Guest Bloggers: Jennifer and Justin Krieger
It was a New Year’s Day that our family will never forget. Our son, David, was finally old enough for ski school and we had arrived in Vail, CO for our first family ski trip. We arrived in the late afternoon, too late to hit the slopes. But eager to get started, we went to the children’s ski school to sign David up for lessons for the following day. David never got to take those lessons because he began throwing up before we had even left the ski school. That entire first night in the hotel, David was up every two hours with painful diarrhea. By 4am, January 2, he was in Vail Valley Medical Center’s emergency department, severely dehydrated, with a fever over 105°F and in a lot of pain. After being hydrated via IV for several hours, we left the ER with medication for nausea and headed back to the hotel. The diarrhea continued through the day and night and the vomiting became much worse. His fever also returned. We took David back to the hospital at about 7am on January 3, and he was admitted for severe dehydration, extremely painful abdominal cramping and fatigue. He was immediately hooked back up to the IV for hydration and put on oxygen.
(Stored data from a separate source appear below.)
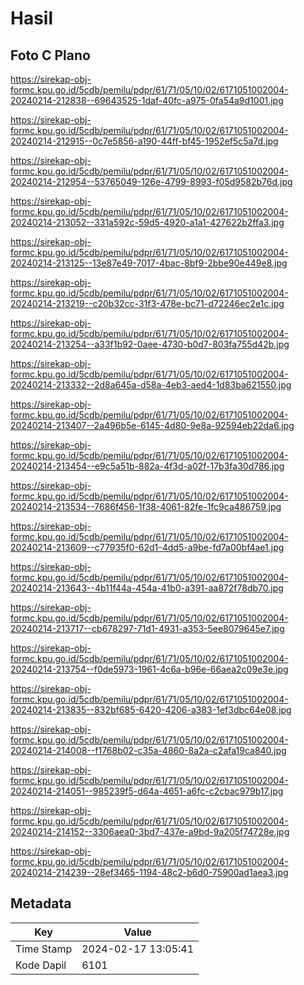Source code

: # Hasil

## Foto C Plano

https://sirekap-obj-formc.kpu.go.id/5cdb/pemilu/pdpr/61/71/05/10/02/6171051002004-20240214-212838--69643525-1daf-40fc-a975-0fa54a9d1001.jpg

https://sirekap-obj-formc.kpu.go.id/5cdb/pemilu/pdpr/61/71/05/10/02/6171051002004-20240214-212915--0c7e5856-a190-44ff-bf45-1952ef5c5a7d.jpg

https://sirekap-obj-formc.kpu.go.id/5cdb/pemilu/pdpr/61/71/05/10/02/6171051002004-20240214-212954--53765049-126e-4799-8993-f05d9582b76d.jpg

https://sirekap-obj-formc.kpu.go.id/5cdb/pemilu/pdpr/61/71/05/10/02/6171051002004-20240214-213052--331a592c-59d5-4920-a1a1-427622b2ffa3.jpg

https://sirekap-obj-formc.kpu.go.id/5cdb/pemilu/pdpr/61/71/05/10/02/6171051002004-20240214-213125--13e87e49-7017-4bac-8bf9-2bbe90e449e8.jpg

https://sirekap-obj-formc.kpu.go.id/5cdb/pemilu/pdpr/61/71/05/10/02/6171051002004-20240214-213219--c20b32cc-31f3-478e-bc71-d72246ec2e1c.jpg

https://sirekap-obj-formc.kpu.go.id/5cdb/pemilu/pdpr/61/71/05/10/02/6171051002004-20240214-213254--a33f1b92-0aee-4730-b0d7-803fa755d42b.jpg

https://sirekap-obj-formc.kpu.go.id/5cdb/pemilu/pdpr/61/71/05/10/02/6171051002004-20240214-213332--2d8a645a-d58a-4eb3-aed4-1d83ba621550.jpg

https://sirekap-obj-formc.kpu.go.id/5cdb/pemilu/pdpr/61/71/05/10/02/6171051002004-20240214-213407--2a496b5e-6145-4d80-9e8a-92594eb22da6.jpg

https://sirekap-obj-formc.kpu.go.id/5cdb/pemilu/pdpr/61/71/05/10/02/6171051002004-20240214-213454--e9c5a51b-882a-4f3d-a02f-17b3fa30d786.jpg

https://sirekap-obj-formc.kpu.go.id/5cdb/pemilu/pdpr/61/71/05/10/02/6171051002004-20240214-213534--7686f456-1f38-4061-82fe-1fc9ca486759.jpg

https://sirekap-obj-formc.kpu.go.id/5cdb/pemilu/pdpr/61/71/05/10/02/6171051002004-20240214-213609--c77935f0-62d1-4dd5-a9be-fd7a00bf4ae1.jpg

https://sirekap-obj-formc.kpu.go.id/5cdb/pemilu/pdpr/61/71/05/10/02/6171051002004-20240214-213643--4b11f44a-454a-41b0-a391-aa872f78db70.jpg

https://sirekap-obj-formc.kpu.go.id/5cdb/pemilu/pdpr/61/71/05/10/02/6171051002004-20240214-213717--cb678297-71d1-4931-a353-5ee8079645e7.jpg

https://sirekap-obj-formc.kpu.go.id/5cdb/pemilu/pdpr/61/71/05/10/02/6171051002004-20240214-213754--f0de5973-1961-4c6a-b96e-66aea2c09e3e.jpg

https://sirekap-obj-formc.kpu.go.id/5cdb/pemilu/pdpr/61/71/05/10/02/6171051002004-20240214-213835--832bf685-6420-4206-a383-1ef3dbc64e08.jpg

https://sirekap-obj-formc.kpu.go.id/5cdb/pemilu/pdpr/61/71/05/10/02/6171051002004-20240214-214008--f1768b02-c35a-4860-8a2a-c2afa19ca840.jpg

https://sirekap-obj-formc.kpu.go.id/5cdb/pemilu/pdpr/61/71/05/10/02/6171051002004-20240214-214051--985239f5-d64a-4651-a6fc-c2cbac979b17.jpg

https://sirekap-obj-formc.kpu.go.id/5cdb/pemilu/pdpr/61/71/05/10/02/6171051002004-20240214-214152--3306aea0-3bd7-437e-a9bd-9a205f74728e.jpg

https://sirekap-obj-formc.kpu.go.id/5cdb/pemilu/pdpr/61/71/05/10/02/6171051002004-20240214-214239--28ef3465-1194-48c2-b6d0-75900ad1aea3.jpg


## Metadata

| Key        | Value               |
| ---------- | ------------------- |
| Time Stamp | 2024-02-17 13:05:41 |
| Kode Dapil | 6101                |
For the next four days, David had frequent diarrhea, accompanied by horrible stomach cramps that made him cry out in pain (“my tummy hurts, my tummy hurts, my tummy hurts” – over and over and over again). He was also put on morphine for pain. The poking and prodding by the hospital help didn’t help (after a while, they had to switch his IV to the other arm). That was nothing, however, compared to the pain from his diarrhea, which was unlike anything we had ever seen. It went from black tar, to blood red, to bright green (bile?). At one point the nurse paged the doctor to show him David’s stool sample because it was unlike anything she had ever seen. It seemed like his insides were turning to mush. Again, as parents, we were horrified and had no idea what was wrong with our little boy and were worried that he might not recover. The looks on the hospital staffs’ faces spoke volumes.
At one point, the doctor came into David’s room and told us that something was definitely growing in his stool sample. You can imagine the horror. The next day it was confirmed that David had been infected with the Salmonella bacteria.
As a parent, the worst thing in life is to see your child fall ill. The thoughts and worries that consume you are unbearable. All you want is to see them laugh, play….eat….again. Eventually, David was stable enough for us to fly back home. He was discharged on January 5th. The diarrhea remained for the next two weeks. Although the most important thing, clearly, is that he recovered, it breaks my heart when he talks about how he wished he had been able to ski. At the hospital, David wouldn’t watch anything but the skiing shows saying “if I feel better, can I go skiing tomorrow?” We dread the worries and memories that will resurface the next time he says “my tummy hurts.”
After Justin returned to work he received a memo from HR requesting that nobody eat the peanut butter crackers in the vending machine for fear that they were contaminated. We then realized that those were the same type of crackers we had brought with us to Colorado for the kids and which they had been eating. The guilt we felt when we realized we were likely responsible for giving David that seemingly healthy snack and making him sick was unimaginable.